The stand-off came after the Panama Papers revealed jaw-dropping hidden assets belonging to Mr Sharif’s family. He resigned as PM in 2017 and the following year a Pakistan court sentenced him to seven years’ imprisonment for corruption. He has claimed that this and other corruption cases against him are politically motivated.
In November 2019 he flew to London after the Pakistan authorities granted him leave to travel abroad for eight weeks to seek treatment for various conditions. He sought an extension of his temporary release but the Pakistani authorities refused on the grounds that he had offered inadequate medical evidence - and ordered Mr Sharif to return home. But Mr Sharif has remained in London on a ‘visit visa’ from where he has stepped up broadcast attacks on Mr Khan’s government.

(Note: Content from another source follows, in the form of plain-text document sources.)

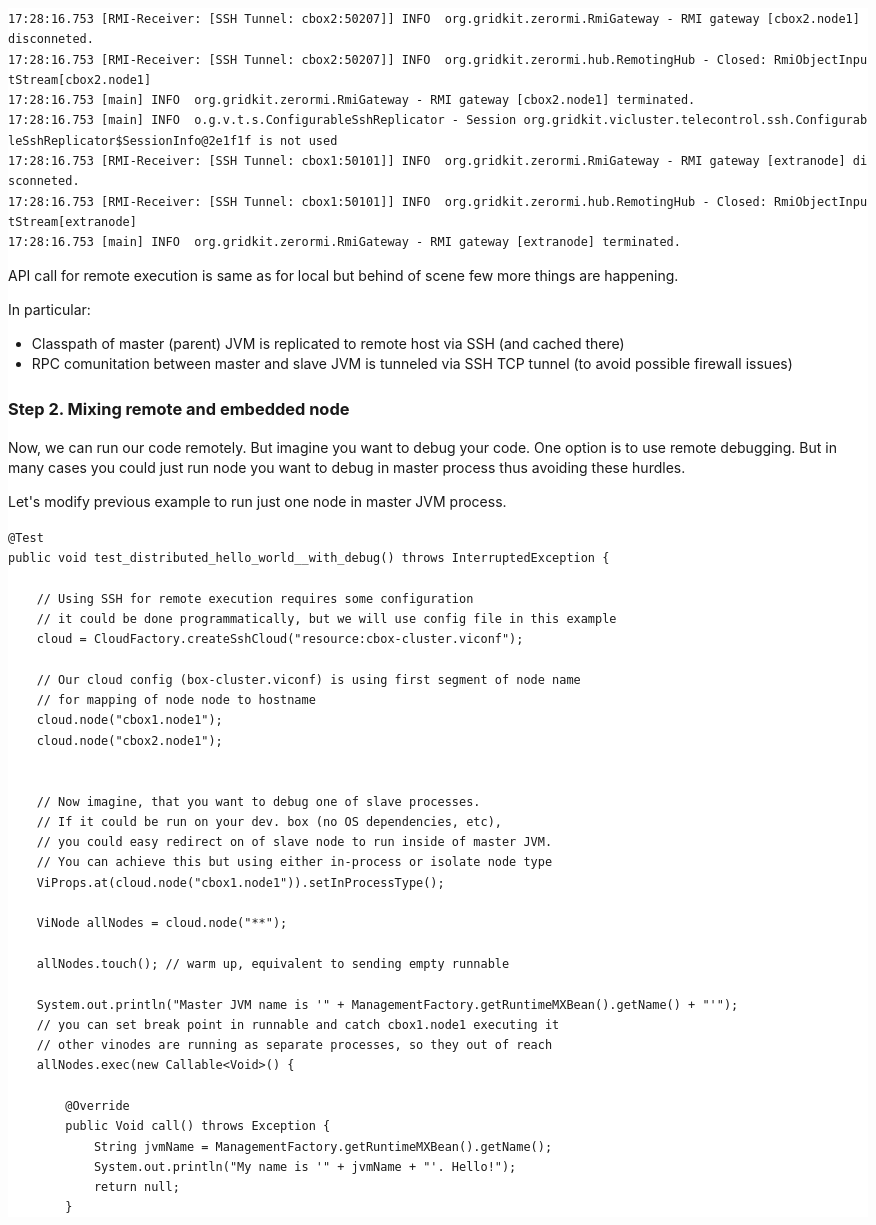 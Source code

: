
 ```
17:28:16.753 [RMI-Receiver: [SSH Tunnel: cbox2:50207]] INFO  org.gridkit.zerormi.RmiGateway - RMI gateway [cbox2.node1] disconneted.
17:28:16.753 [RMI-Receiver: [SSH Tunnel: cbox2:50207]] INFO  org.gridkit.zerormi.hub.RemotingHub - Closed: RmiObjectInputStream[cbox2.node1]
17:28:16.753 [main] INFO  org.gridkit.zerormi.RmiGateway - RMI gateway [cbox2.node1] terminated.
17:28:16.753 [main] INFO  o.g.v.t.s.ConfigurableSshReplicator - Session org.gridkit.vicluster.telecontrol.ssh.ConfigurableSshReplicator$SessionInfo@2e1f1f is not used
17:28:16.753 [RMI-Receiver: [SSH Tunnel: cbox1:50101]] INFO  org.gridkit.zerormi.RmiGateway - RMI gateway [extranode] disconneted.
17:28:16.753 [RMI-Receiver: [SSH Tunnel: cbox1:50101]] INFO  org.gridkit.zerormi.hub.RemotingHub - Closed: RmiObjectInputStream[extranode]
17:28:16.753 [main] INFO  org.gridkit.zerormi.RmiGateway - RMI gateway [extranode] terminated.
```

API call for remote execution is same as for local but behind of scene few more things are happening.

In particular:
  * Classpath of master (parent) JVM is replicated to remote host via SSH (and cached there)
  * RPC comunitation between master and slave JVM is tunneled via SSH TCP tunnel (to avoid possible firewall issues)

### Step 2. Mixing remote and embedded node ###
Now, we can run our code remotely. But imagine you want to debug your code. One option is to use remote debugging. But in many cases you could just run node you want to debug in master process thus avoiding these hurdles.

Let's modify previous example to run just one node in master JVM process.
```
@Test
public void test_distributed_hello_world__with_debug() throws InterruptedException {
	
	// Using SSH for remote execution requires some configuration
	// it could be done programmatically, but we will use config file in this example
	cloud = CloudFactory.createSshCloud("resource:cbox-cluster.viconf");
	
	// Our cloud config (box-cluster.viconf) is using first segment of node name 
	// for mapping of node node to hostname
	cloud.node("cbox1.node1");
	cloud.node("cbox2.node1");
	
			
	// Now imagine, that you want to debug one of slave processes.
	// If it could be run on your dev. box (no OS dependencies, etc),
	// you could easy redirect on of slave node to run inside of master JVM.
	// You can achieve this but using either in-process or isolate node type
	ViProps.at(cloud.node("cbox1.node1")).setInProcessType();		
	
	ViNode allNodes = cloud.node("**");

	allNodes.touch(); // warm up, equivalent to sending empty runnable
	
	System.out.println("Master JVM name is '" + ManagementFactory.getRuntimeMXBean().getName() + "'");
	// you can set break point in runnable and catch cbox1.node1 executing it
	// other vinodes are running as separate processes, so they out of reach
	allNodes.exec(new Callable<Void>() {

		@Override
		public Void call() throws Exception {
			String jvmName = ManagementFactory.getRuntimeMXBean().getName();
			System.out.println("My name is '" + jvmName + "'. Hello!");
			return null;
		}
```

According to records submitted to the Pakistan authorities, he has given as his London address the very dwelling on London’s opulent Park Lane that led to his downfall. His family’s ownership of the property was exposed by the leak of secret files from the Panama law firm Mossack Fonseca. Islamabad High Court had declared Nawaz Sharif as a 'proclaimed offender' due to his absence from court hearings against him.

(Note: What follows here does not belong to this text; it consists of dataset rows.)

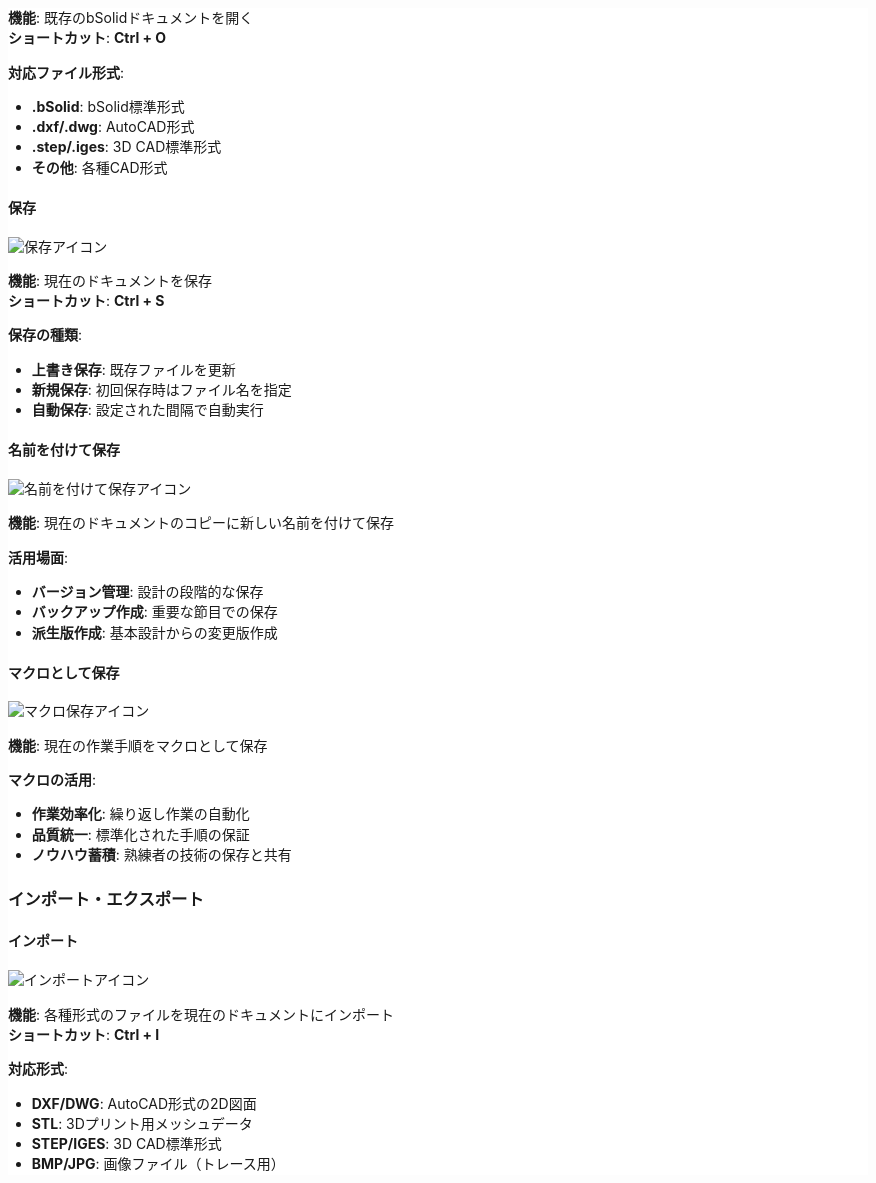 **機能**: 既存のbSolidドキュメントを開く  
**ショートカット**: **Ctrl + O**

**対応ファイル形式**:
- **.bSolid**: bSolid標準形式
- **.dxf/.dwg**: AutoCAD形式
- **.step/.iges**: 3D CAD標準形式
- **その他**: 各種CAD形式

#### 保存
![保存アイコン](../../Help/ja/5804sb0002/FIGURE/15-icone/b15b0001/File_Save.png)

**機能**: 現在のドキュメントを保存  
**ショートカット**: **Ctrl + S**

**保存の種類**:
- **上書き保存**: 既存ファイルを更新
- **新規保存**: 初回保存時はファイル名を指定
- **自動保存**: 設定された間隔で自動実行

#### 名前を付けて保存
![名前を付けて保存アイコン](../../Help/ja/5804sb0002/FIGURE/15-icone/b15b0001/File_SaveAs.png)

**機能**: 現在のドキュメントのコピーに新しい名前を付けて保存

**活用場面**:
- **バージョン管理**: 設計の段階的な保存
- **バックアップ作成**: 重要な節目での保存
- **派生版作成**: 基本設計からの変更版作成

#### マクロとして保存
![マクロ保存アイコン](../../Help/ja/5804sb0002/FIGURE/15-icone/b15b0001/File_SaveAsMacro.png)

**機能**: 現在の作業手順をマクロとして保存

**マクロの活用**:
- **作業効率化**: 繰り返し作業の自動化
- **品質統一**: 標準化された手順の保証
- **ノウハウ蓄積**: 熟練者の技術の保存と共有

### インポート・エクスポート

#### インポート
![インポートアイコン](../../Help/ja/5804sb0002/FIGURE/15-icone/b15b0001/File_Import.png)

**機能**: 各種形式のファイルを現在のドキュメントにインポート  
**ショートカット**: **Ctrl + I**

**対応形式**:
- **DXF/DWG**: AutoCAD形式の2D図面
- **STL**: 3Dプリント用メッシュデータ
- **STEP/IGES**: 3D CAD標準形式
- **BMP/JPG**: 画像ファイル（トレース用）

On September 15 it issued non-bailable arrest warrants against him. During the dispute, Pakistan has cited Britain’s own immigration laws of 1974 under which any person sentenced to imprisonment of more than four years had to be deported to the country of his/her origin.
Critics say Nawaz Sharif is “illegally staying in London and provoking civil unrest in Pakistan”. They add his stay is “strengthening the impression of London as being a safe haven of laundered money accumulated through corruption and a sanctuary of corrupt politicians hailing from across the globe".
Daniel Bruce, Chief Executive of Transparency International UK, told The Sun: “Foreign politicians with convictions relating to corruption should not enjoy impunity in Britain.
“Nor should their unexplained wealth, stashed in luxury London properties, fall out of the reach of law enforcement.
“Progress towards a formal extradition process is welcome in order to uphold the rule of law in partnership with other countries.
“Action should also be taken to seize and return any illicit assets held here in Britain in order to deliver justice for the victims of corruption.”
Publicly Pakistan has confirmed that the extradition flight from the UK was not given clearance to land but denied it was linked to the row over Nawaz Sharif’s repatriation. But privately officials accepted to The Sun that the two issues are related.
The deportation flight is expected to finally take off from London to Pakistan over the next few days. Last night Home Office sources said the government does not confirm if extradition requests have been made or received until an arrest has been made in connection to it.
Last night Hussain Nawaz, son of the former Pakistan PM, hit back at his critics. He told The Sun: "Mr. Sharif’s second regime was ended by military rule and he was exiled albeit after getting two life sentences on the count of hijacking an aircraft from the PM’s office.
"He later returned, cleared his cases and got elected the Prime Minister for a third time.
"He is now under treatment in the UK with ill-health yet facing repeated onslaughts of the Pakistani Establishment."